### Provided records
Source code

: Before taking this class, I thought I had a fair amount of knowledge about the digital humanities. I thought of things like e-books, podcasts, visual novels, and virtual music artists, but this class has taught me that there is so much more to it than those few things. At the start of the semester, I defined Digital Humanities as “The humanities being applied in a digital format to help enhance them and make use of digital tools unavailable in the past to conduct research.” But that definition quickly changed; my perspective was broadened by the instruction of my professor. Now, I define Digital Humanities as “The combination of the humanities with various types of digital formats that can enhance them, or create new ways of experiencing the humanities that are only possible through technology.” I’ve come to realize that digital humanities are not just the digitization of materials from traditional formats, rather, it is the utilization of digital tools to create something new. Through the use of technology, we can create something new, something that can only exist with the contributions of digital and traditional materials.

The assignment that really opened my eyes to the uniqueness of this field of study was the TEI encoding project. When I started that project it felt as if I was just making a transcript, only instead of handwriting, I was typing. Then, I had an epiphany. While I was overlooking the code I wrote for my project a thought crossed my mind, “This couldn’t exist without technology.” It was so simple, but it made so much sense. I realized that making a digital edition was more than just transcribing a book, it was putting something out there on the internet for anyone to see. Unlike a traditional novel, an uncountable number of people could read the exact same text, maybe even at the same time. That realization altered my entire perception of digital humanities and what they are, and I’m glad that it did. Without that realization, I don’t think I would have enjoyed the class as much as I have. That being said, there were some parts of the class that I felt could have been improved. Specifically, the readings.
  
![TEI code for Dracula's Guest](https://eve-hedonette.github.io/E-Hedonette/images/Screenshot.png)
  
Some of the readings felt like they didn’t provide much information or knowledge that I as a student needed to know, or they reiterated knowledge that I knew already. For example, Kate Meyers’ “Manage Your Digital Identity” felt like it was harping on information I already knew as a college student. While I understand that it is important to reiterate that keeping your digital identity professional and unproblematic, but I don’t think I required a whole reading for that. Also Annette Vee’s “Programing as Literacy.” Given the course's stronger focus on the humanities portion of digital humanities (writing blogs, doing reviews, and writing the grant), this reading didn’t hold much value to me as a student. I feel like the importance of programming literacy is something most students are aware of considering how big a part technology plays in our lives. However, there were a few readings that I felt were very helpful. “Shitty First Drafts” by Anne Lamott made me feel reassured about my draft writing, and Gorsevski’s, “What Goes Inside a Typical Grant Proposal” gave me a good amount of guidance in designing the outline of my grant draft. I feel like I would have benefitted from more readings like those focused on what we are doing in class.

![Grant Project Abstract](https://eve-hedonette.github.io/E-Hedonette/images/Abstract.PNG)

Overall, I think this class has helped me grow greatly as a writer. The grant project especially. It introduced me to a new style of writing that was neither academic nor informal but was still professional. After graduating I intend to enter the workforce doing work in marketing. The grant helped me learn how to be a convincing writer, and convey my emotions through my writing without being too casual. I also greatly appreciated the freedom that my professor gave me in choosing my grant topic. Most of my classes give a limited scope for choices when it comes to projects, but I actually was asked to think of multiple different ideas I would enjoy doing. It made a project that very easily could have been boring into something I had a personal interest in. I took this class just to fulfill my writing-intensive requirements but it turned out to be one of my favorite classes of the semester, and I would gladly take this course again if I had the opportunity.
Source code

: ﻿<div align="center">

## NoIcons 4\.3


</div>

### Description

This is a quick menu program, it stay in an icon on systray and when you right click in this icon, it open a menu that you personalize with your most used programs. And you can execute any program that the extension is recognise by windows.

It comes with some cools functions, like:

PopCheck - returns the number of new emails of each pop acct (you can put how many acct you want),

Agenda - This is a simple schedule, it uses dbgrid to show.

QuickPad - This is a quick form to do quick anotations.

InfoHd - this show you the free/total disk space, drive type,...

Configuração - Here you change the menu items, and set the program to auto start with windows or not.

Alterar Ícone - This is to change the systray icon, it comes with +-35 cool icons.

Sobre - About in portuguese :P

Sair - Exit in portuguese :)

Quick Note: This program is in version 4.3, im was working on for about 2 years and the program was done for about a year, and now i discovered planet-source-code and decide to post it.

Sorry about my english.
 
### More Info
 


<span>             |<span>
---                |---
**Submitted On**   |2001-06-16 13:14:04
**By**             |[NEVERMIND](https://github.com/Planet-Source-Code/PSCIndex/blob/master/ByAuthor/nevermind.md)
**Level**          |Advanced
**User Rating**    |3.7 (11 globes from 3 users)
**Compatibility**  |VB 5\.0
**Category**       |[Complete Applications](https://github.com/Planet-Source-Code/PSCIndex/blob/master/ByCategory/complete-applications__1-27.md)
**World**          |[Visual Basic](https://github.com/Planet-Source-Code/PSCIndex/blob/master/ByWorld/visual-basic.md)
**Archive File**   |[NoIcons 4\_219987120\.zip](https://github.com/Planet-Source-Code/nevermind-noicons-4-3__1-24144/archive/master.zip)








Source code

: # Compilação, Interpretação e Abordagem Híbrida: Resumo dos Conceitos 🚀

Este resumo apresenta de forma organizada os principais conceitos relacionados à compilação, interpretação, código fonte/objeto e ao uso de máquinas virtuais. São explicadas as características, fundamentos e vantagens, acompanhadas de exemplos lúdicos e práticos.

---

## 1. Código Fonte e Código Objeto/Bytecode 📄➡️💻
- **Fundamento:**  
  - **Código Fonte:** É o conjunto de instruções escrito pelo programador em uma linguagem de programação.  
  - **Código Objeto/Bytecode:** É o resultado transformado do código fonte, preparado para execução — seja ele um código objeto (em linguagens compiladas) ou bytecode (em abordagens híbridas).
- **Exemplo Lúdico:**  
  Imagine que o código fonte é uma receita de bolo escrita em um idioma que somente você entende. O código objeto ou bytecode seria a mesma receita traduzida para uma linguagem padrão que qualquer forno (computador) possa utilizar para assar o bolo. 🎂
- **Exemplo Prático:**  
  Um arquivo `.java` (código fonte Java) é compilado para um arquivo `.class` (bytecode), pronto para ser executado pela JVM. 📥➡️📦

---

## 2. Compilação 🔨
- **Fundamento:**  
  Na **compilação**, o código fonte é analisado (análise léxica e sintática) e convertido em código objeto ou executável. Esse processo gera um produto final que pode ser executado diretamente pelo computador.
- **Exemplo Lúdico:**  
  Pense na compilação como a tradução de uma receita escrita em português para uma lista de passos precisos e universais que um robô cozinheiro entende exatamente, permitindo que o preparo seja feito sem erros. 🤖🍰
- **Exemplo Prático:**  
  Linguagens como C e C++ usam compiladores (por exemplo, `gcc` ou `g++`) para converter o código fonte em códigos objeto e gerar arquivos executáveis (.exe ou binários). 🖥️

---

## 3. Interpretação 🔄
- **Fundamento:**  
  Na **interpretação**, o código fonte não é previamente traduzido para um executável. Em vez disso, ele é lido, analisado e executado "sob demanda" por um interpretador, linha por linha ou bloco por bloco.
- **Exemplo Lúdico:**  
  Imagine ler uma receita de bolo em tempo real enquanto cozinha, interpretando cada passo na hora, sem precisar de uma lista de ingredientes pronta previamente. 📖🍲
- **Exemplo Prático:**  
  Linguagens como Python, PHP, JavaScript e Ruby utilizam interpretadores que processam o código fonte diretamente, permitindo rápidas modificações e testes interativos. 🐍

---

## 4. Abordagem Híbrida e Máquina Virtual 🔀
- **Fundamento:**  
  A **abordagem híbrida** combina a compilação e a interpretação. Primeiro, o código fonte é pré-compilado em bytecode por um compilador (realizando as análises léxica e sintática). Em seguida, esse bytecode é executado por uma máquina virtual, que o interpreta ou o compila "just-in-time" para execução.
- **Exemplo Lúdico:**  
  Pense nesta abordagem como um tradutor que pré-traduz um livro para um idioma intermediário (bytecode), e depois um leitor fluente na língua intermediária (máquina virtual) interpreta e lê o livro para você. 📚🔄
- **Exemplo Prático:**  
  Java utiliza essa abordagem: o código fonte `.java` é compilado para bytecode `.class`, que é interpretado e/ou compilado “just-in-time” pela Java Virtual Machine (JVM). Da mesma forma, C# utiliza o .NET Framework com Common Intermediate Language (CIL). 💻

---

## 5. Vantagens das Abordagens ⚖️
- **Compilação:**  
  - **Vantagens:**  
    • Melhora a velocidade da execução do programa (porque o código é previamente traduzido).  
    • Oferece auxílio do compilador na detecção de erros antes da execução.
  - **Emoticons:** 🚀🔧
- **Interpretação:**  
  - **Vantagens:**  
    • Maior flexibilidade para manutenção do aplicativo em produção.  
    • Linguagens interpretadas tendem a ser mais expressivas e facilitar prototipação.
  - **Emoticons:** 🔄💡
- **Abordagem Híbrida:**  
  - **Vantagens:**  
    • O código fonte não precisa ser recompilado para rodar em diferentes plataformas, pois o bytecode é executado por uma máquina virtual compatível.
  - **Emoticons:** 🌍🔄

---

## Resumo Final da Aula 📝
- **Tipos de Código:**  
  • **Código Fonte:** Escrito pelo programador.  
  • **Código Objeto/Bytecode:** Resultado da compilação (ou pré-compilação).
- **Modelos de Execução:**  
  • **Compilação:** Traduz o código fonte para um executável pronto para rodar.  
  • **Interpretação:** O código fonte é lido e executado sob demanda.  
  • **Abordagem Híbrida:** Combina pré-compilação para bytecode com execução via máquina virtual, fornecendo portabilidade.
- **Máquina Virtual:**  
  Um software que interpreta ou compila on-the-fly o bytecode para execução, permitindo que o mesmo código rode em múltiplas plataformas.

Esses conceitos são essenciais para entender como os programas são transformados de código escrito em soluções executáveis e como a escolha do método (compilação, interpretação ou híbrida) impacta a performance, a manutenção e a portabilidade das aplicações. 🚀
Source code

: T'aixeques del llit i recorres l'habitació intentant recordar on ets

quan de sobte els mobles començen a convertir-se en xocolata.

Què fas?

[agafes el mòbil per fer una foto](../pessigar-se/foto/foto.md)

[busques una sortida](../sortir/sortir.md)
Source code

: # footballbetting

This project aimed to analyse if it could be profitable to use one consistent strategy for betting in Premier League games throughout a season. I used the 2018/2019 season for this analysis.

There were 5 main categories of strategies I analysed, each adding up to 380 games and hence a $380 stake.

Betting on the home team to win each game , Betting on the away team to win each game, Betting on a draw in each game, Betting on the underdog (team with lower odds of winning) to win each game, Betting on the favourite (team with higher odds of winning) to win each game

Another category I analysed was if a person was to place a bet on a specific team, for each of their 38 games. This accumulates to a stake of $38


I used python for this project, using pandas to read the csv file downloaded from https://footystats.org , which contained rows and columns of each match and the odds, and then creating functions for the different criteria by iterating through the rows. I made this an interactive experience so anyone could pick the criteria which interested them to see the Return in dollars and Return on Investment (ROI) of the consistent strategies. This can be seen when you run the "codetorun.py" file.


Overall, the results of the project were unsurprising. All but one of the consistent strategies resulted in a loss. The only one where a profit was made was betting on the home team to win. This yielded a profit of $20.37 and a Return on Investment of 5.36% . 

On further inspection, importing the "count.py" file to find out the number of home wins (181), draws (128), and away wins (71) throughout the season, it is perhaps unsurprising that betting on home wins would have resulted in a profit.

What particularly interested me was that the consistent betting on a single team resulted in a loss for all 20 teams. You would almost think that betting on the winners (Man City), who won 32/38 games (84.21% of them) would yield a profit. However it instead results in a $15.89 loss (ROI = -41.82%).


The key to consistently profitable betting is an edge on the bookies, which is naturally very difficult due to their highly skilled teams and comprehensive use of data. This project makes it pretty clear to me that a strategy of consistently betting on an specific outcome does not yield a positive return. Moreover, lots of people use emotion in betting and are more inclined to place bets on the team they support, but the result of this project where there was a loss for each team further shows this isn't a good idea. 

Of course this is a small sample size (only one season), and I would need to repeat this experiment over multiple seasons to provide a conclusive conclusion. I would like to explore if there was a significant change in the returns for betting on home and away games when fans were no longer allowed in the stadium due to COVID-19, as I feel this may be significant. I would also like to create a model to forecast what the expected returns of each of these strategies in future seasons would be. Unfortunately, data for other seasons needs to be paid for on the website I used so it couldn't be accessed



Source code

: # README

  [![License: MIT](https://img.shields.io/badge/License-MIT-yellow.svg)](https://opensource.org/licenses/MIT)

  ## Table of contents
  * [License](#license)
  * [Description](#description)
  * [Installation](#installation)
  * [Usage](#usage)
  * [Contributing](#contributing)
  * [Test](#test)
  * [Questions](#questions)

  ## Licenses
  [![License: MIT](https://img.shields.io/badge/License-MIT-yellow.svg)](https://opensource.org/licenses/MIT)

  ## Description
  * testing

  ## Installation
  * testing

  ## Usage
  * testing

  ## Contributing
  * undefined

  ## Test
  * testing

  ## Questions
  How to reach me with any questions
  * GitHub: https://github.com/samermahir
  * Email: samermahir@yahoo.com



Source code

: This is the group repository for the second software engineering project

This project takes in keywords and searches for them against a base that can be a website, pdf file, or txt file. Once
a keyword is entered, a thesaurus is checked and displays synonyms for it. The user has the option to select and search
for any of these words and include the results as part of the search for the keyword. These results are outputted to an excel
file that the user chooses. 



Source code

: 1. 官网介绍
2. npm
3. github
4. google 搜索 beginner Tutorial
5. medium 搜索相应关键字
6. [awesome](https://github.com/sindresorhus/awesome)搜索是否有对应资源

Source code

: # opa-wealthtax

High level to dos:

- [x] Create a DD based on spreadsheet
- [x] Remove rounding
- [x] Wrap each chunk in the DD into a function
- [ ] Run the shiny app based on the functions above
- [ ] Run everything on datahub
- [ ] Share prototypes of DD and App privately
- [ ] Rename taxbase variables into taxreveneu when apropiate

### Task to carry out
Only the lines from the one that contains "- [ ] Share" to the end of the data should be output, exactly as they appear.

### Output of the exercise
- [ ] Share prototypes of DD and App privately
- [ ] Rename taxbase variables into taxreveneu when apropiate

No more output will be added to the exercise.